2008-09-21

間違いだらけの歌

来月渋谷である頭脳警察のライブのチケットをゲット。
頭脳警察は、今月末に関西方面でワンマン、そしてフラワー・トラベリン・バンドとのジョイント・ライブがある。これはとても観たかったんだけど、特にフラワー・トラベリン・バンドとやるやつ、まあでも、諦めて。
それは、いずれ東京でもやるだろうと思っていたからなのだが、東京でのライブの予定が全然発表されない。勘弁してよ関西だけかよとか思っていたら、不意に決まっていた、東京ライブ。
頭脳警察を観るのは、2001年の再結成以来だ。

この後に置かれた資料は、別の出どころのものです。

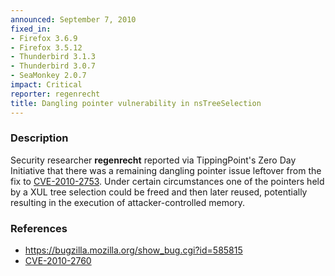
 ```yaml
---
announced: September 7, 2010
fixed_in:
- Firefox 3.6.9
- Firefox 3.5.12
- Thunderbird 3.1.3
- Thunderbird 3.0.7
- SeaMonkey 2.0.7
impact: Critical
reporter: regenrecht
title: Dangling pointer vulnerability in nsTreeSelection
---
```


<h3>Description</h3>

<p>Security researcher <strong>regenrecht</strong> reported via
TippingPoint's Zero Day Initiative that there was a remaining dangling
pointer issue leftover from the fix
to <a href="http://cve.mitre.org/cgi-bin/cvename.cgi?name=CVE-2010-2753">CVE-2010-2753</a>.
Under certain circumstances one of the pointers held by a XUL tree
selection could be freed and then later reused, potentially resulting
in the execution of attacker-controlled memory.</p>

<h3>References</h3>

<ul>
  <li><a href="https://bugzilla.mozilla.org/show_bug.cgi?id=585815">https://bugzilla.mozilla.org/show_bug.cgi?id=585815</a></li>
  <li><a class="ex-ref" href="http://cve.mitre.org/cgi-bin/cvename.cgi?name=CVE-2010-2760">CVE-2010-2760</a></li>
</ul>





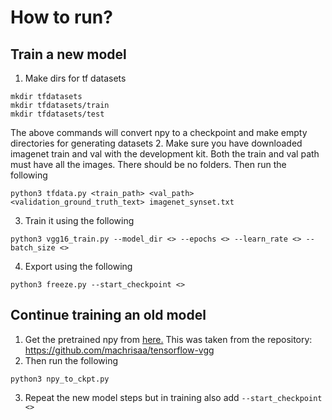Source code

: # How to run?

## Train a new model
1. Make dirs for tf datasets
```
mkdir tfdatasets
mkdir tfdatasets/train
mkdir tfdatasets/test
```
The above commands will convert npy to a checkpoint and make empty directories for generating datasets
2. Make sure you have downloaded imagenet train and val with the development kit. Both the train and val path must have all the images. There should be no folders.
Then run the following
```
python3 tfdata.py <train_path> <val_path> <validation_ground_truth_text> imagenet_synset.txt
```

3. Train it using the following
```
python3 vgg16_train.py --model_dir <> --epochs <> --learn_rate <> --batch_size <>
```

4. Export using the following
```
python3 freeze.py --start_checkpoint <>
```

## Continue training an old model
1. Get the pretrained npy from [here.](https://mega.nz/#!YU1FWJrA!O1ywiCS2IiOlUCtCpI6HTJOMrneN-Qdv3ywQP5poecM) This was taken from the repository: https://github.com/machrisaa/tensorflow-vgg
2. Then run the following 
```
python3 npy_to_ckpt.py
```
3. Repeat the new model steps but in training also add ```--start_checkpoint <>```
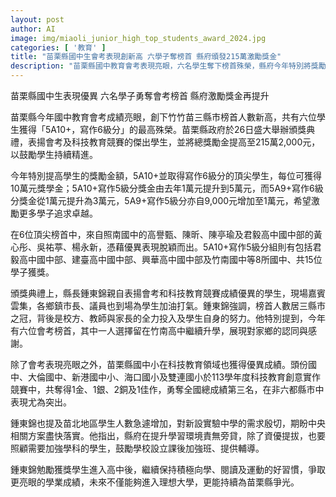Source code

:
 ```yaml
---
layout: post
author: AI
image: img/miaoli_junior_high_top_students_award_2024.jpg
categories: [ '教育' ]
title: "苗栗縣國中生會考表現創新高 六學子奪榜首 縣府頒發215萬激勵獎金"
description: "苗栗縣國中教育會考表現亮眼，六名學生奪下榜首殊榮，縣府今年特別將獎勵金提升至215萬2,000元，藉此鼓勵學子追求卓越。頒獎典禮上，縣長鍾東錦親自表揚成績優異學生，並強調學校、家長、學生共同努力的重要性。除學業成就外，科技教育競賽也奪下佳績，展現苗栗教育實力。鍾東錦期許學生持續進步，為家鄉爭光。"
---
```

苗栗縣國中生表現優異 六名學子勇奪會考榜首 縣府激勵獎金再提升

苗栗縣今年國中教育會考成績亮眼，創下竹竹苗三縣市榜首人數新高，共有六位學生獲得「5A10+，寫作6級分」的最高殊榮。苗栗縣政府於26日盛大舉辦頒獎典禮，表揚會考及科技教育競賽的傑出學生，並將總獎勵金提高至215萬2,000元，以鼓勵學生持續精進。

今年特別提高學生的獎勵金額，5A10+並取得寫作6級分的頂尖學生，每位可獲得10萬元獎學金；5A10+寫作5級分獎金由去年1萬元提升到5萬元，而5A9+寫作6級分獎金從1萬元提升為3萬元，5A9+寫作5級分亦自9,000元增加至1萬元，希望激勵更多學子追求卓越。

在6位頂尖榜首中，來自照南國中的高譽甄、陳昕、陳亭瑜及君毅高中國中部的黃心彤、吳祐葶、楊永新，憑藉優異表現脫穎而出。5A10+寫作5級分組則有包括君毅高中國中部、建臺高中國中部、興華高中國中部及竹南國中等8所國中、共15位學子獲獎。

頒獎典禮上，縣長鍾東錦親自表揚會考和科技教育競賽成績優異的學生，現場嘉賓雲集，各鄉鎮市長、議員也到場為學生加油打氣。鍾東錦強調，榜首人數居三縣市之冠，背後是校方、教師與家長的全力投入及學生自身的努力。他特別提到，今年有六位會考榜首，其中一人選擇留在竹南高中繼續升學，展現對家鄉的認同與感謝。

除了會考表現亮眼之外，苗栗縣國中小在科技教育領域也獲得優異成績。頭份國中、大倫國中、新港國中小、海口國小及雙連國小於113學年度科技教育創意實作競賽中，共奪得1金、1銀、2銅及1佳作，勇奪全國總成績第三名，在非六都縣市中表現尤為突出。

鍾東錦也提及苗北地區學生人數急遽增加，對新設實驗中學的需求殷切，期盼中央相關方案盡快落實。他指出，縣府在提升學習環境責無旁貸，除了資優提拔，也要照顧需要加強學科的學生，鼓勵學校設立課後加強班、提供輔導。

鍾東錦勉勵獲獎學生進入高中後，繼續保持積極向學、閱讀及運動的好習慣，爭取更亮眼的學業成績，未來不僅能夠進入理想大學，更能持續為苗栗縣爭光。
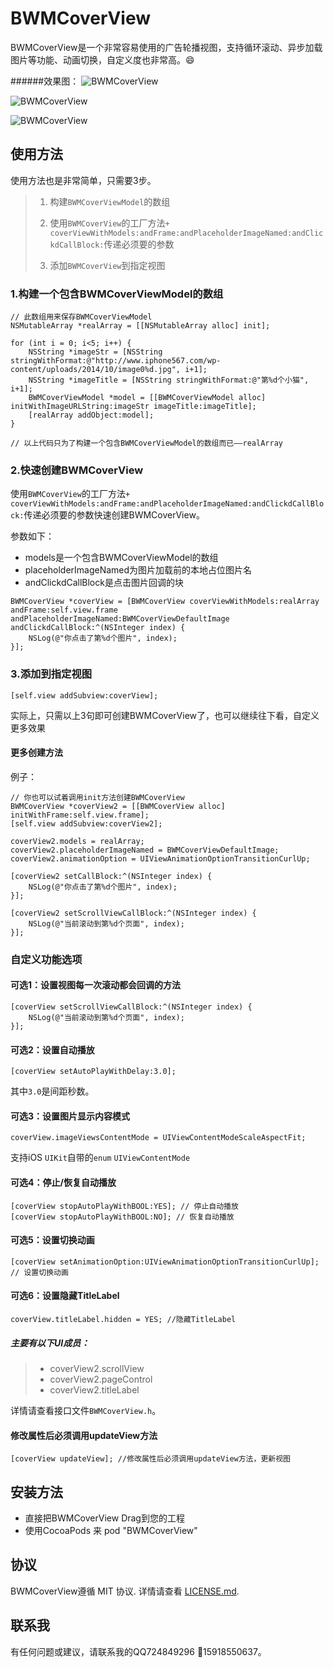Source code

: # BWMCoverView

BWMCoverView是一个非常容易使用的广告轮播视图，支持循环滚动、异步加载图片等功能、动画切换，自定义度也非常高。😄

######效果图：
![BWMCoverView](AppScreenShotCase.gif " BWMCoverView")

![BWMCoverView](AppScreenShot_01.gif " BWMCoverView")

![BWMCoverView](AppScreenShot_02.gif " BWMCoverView")

## 使用方法

使用方法也是非常简单，只需要3步。

> 1. 构建`BWMCoverViewModel`的数组
> 
> 2. 使用`BWMCoverView`的工厂方法`+ coverViewWithModels:andFrame:andPlaceholderImageNamed:andClickdCallBlock:`传递必须要的参数
> 
> 3. 添加`BWMCoverView`到指定视图

### 1.构建一个包含BWMCoverViewModel的数组

```objc
// 此数组用来保存BWMCoverViewModel
NSMutableArray *realArray = [[NSMutableArray alloc] init];

for (int i = 0; i<5; i++) {
    NSString *imageStr = [NSString stringWithFormat:@"http://www.iphone567.com/wp-content/uploads/2014/10/image0%d.jpg", i+1];
    NSString *imageTitle = [NSString stringWithFormat:@"第%d个小猫", i+1];
    BWMCoverViewModel *model = [[BWMCoverViewModel alloc] initWithImageURLString:imageStr imageTitle:imageTitle];
    [realArray addObject:model];
}

// 以上代码只为了构建一个包含BWMCoverViewModel的数组而已——realArray
```
### 2.快速创建BWMCoverView

使用`BWMCoverView`的工厂方法`+ coverViewWithModels:andFrame:andPlaceholderImageNamed:andClickdCallBlock:`传递必须要的参数快速创建BWMCoverView。

参数如下：
* models是一个包含BWMCoverViewModel的数组
* placeholderImageNamed为图片加载前的本地占位图片名
* andClickdCallBlock是点击图片回调的块

```objc
BWMCoverView *coverView = [BWMCoverView coverViewWithModels:realArray andFrame:self.view.frame andPlaceholderImageNamed:BWMCoverViewDefaultImage andClickdCallBlock:^(NSInteger index) {
    NSLog(@"你点击了第%d个图片", index);
}];
```

### 3.添加到指定视图

```objc
[self.view addSubview:coverView];
```

实际上，只需以上3句即可创建BWMCoverView了，也可以继续往下看，自定义更多效果

#### 更多创建方法

例子：

```objc
// 你也可以试着调用init方法创建BWMCoverView
BWMCoverView *coverView2 = [[BWMCoverView alloc] initWithFrame:self.view.frame];
[self.view addSubview:coverView2];

coverView2.models = realArray;
coverView2.placeholderImageNamed = BWMCoverViewDefaultImage;
coverView2.animationOption = UIViewAnimationOptionTransitionCurlUp;

[coverView2 setCallBlock:^(NSInteger index) {
    NSLog(@"你点击了第%d个图片", index);
}];

[coverView2 setScrollViewCallBlock:^(NSInteger index) {
    NSLog(@"当前滚动到第%d个页面", index);
}];
```

### 自定义功能选项

#### 可选1：设置视图每一次滚动都会回调的方法

```objc
[coverView setScrollViewCallBlock:^(NSInteger index) {
    NSLog(@"当前滚动到第%d个页面", index);
}];
```

#### 可选2：设置自动播放

```objc
[coverView setAutoPlayWithDelay:3.0]; 
```

其中`3.0`是间距秒数。

#### 可选3：设置图片显示内容模式

```objc
coverView.imageViewsContentMode = UIViewContentModeScaleAspectFit;
```

支持iOS `UIKit`自带的`enum` `UIViewContentMode`

#### 可选4：停止/恢复自动播放

```objc
[coverView stopAutoPlayWithBOOL:YES]; // 停止自动播放
[coverView stopAutoPlayWithBOOL:NO]; // 恢复自动播放
```

#### 可选5：设置切换动画

```objc
[coverView setAnimationOption:UIViewAnimationOptionTransitionCurlUp]; // 设置切换动画
```

#### 可选6：设置隐藏TitleLabel

```objc
coverView.titleLabel.hidden = YES; //隐藏TitleLabel
```

##### 主要有以下UI成员：
> * coverView2.scrollView
> * coverView2.pageControl
> * coverView2.titleLabel

详情请查看接口文件`BWMCoverView.h`。

####  修改属性后必须调用updateView方法

```objc
[coverView updateView]; //修改属性后必须调用updateView方法，更新视图
```

## 安装方法

* 直接把BWMCoverView Drag到您的工程
* 使用CocoaPods 来 pod "BWMCoverView"

## 协议

BWMCoverView遵循 MIT 协议. 详情请查看
[LICENSE.md](LICENSE.md).

## 联系我

有任何问题或建议，请联系我的QQ724849296  📱15918550637。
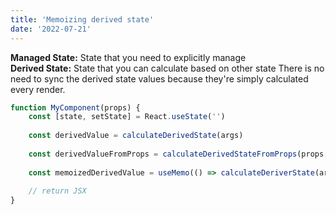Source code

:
 ```yaml
---
title: 'Memoizing derived state'
date: '2022-07-21'
---
```


**Managed State:** State that you need to explicitly manage  
**Derived State:** State that you can calculate based on other state
There is no need to sync the derived state values because they're simply calculated every render.

```javascript
function MyComponent(props) {
    const [state, setState] = React.useState('')
    
    const derivedValue = calculateDerivedState(args)
    
    const derivedValueFromProps = calculateDerivedStateFromProps(props.value)
    
    const memoizedDerivedValue = useMemo(() => calculateDeriverState(args), [args])
    
    // return JSX
}
```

あのときは、野音の復活一発目、そして渋谷AXのワンマンを観にいった。
2001年野音のライブを収めたDVDを見直すと、今年発表されたシングル『時代はサーカスの象にのって』のカップリング曲『間際に放て』が既に披露されている。
そう考えると、そろそろ新曲を「まとめて」…つまりアルバムを、という気持ちになってしまうのだけど。ま、それは、ゆっくり待つと、しよう、かな。

中学の頃、中古屋で頭脳警察のオリジナル・アルバムはメチャ高かった。1枚1万円近くして。あとファーストなんか、もう一生聴けないんだろうなと思っていた。
だから、当時唯一普通に買えたベスト・アルバムと、新宿ディスクユニオンで、デッドストック放出されたセカンドアルバムの再発盤。これを繰り返し聴いていた。
ハードで知的な言葉と、ザラついた音色がたまらなく胸を掻き毟る。
『間違いだらけの歌』の焦燥感が、とてつもなく「リアル」に響く。
『銃をとれ!』のイントロのギターは、それまで聴いたどんな音とも違って聴こえた。うまい・へた。きれい・きたない。これらを超越して届いてきたのだ。あのザラつき感、当時の録音状況もあったんだろうけど、この感じを、あれこれ色んな知識が入ってくる前の、ガキんちょの内に聴くことが出来たのは本当に豊かな経験だった。

90年はじめに再結成。新譜が出て、過去のアルバムもCD化される。
オリジナル・アルバムを聴いていくことで、「過激」とかだけじゃない、繊細だったり、あまりにもシュール過ぎたり、幻想的だったり…イロイロな面を知ることができた。
そして20世紀が終わると、何とファーストがCDに。さらに数年後には70年代のライブの模様を集めたボックス・セットが出た。
頭脳警察のアルバムは、中古屋で普通にCDが千円台とかで買えるようになった。アナログ盤ですらも、まあ常識的な値段で。
これらの顛末、中学の頃の俺に教えてあげたら、泡吹いて死ぬな。確実に。

2001年の6月。野音で観た頭脳警察。ソウル・フラワー・ユニオンなんかが対バンだった。思ったよりはお客さんは入っていなくて、「えぇ?」なんて気分で、6月にしては肌寒い夕刻だったのを覚えている。
ライブが終わって、当時付き合っていた彼女の部屋にいって、メシを食わしてもらった。「ロックファンは何やってんだよ?!」なんて会話したりして。
その翌月に彼女が死んで、その年の夏は、何をしていたのかよく覚えていない。
で、9月になって、AXに頭脳警察を観にいった。記憶にある限りでは、これが外出を再会し出した始まりじゃなかったかな。

俺自身、もう20年も聴きつづけているバンドだ。その間にはまあイロイロあるって話だ。
でも、世界婦人に何度目かのさようならを告げて、俺も30を過ぎた。こうして頭脳警察のライブを観ることができるっていうのは、何だかとっても嬉しいことだと、思う。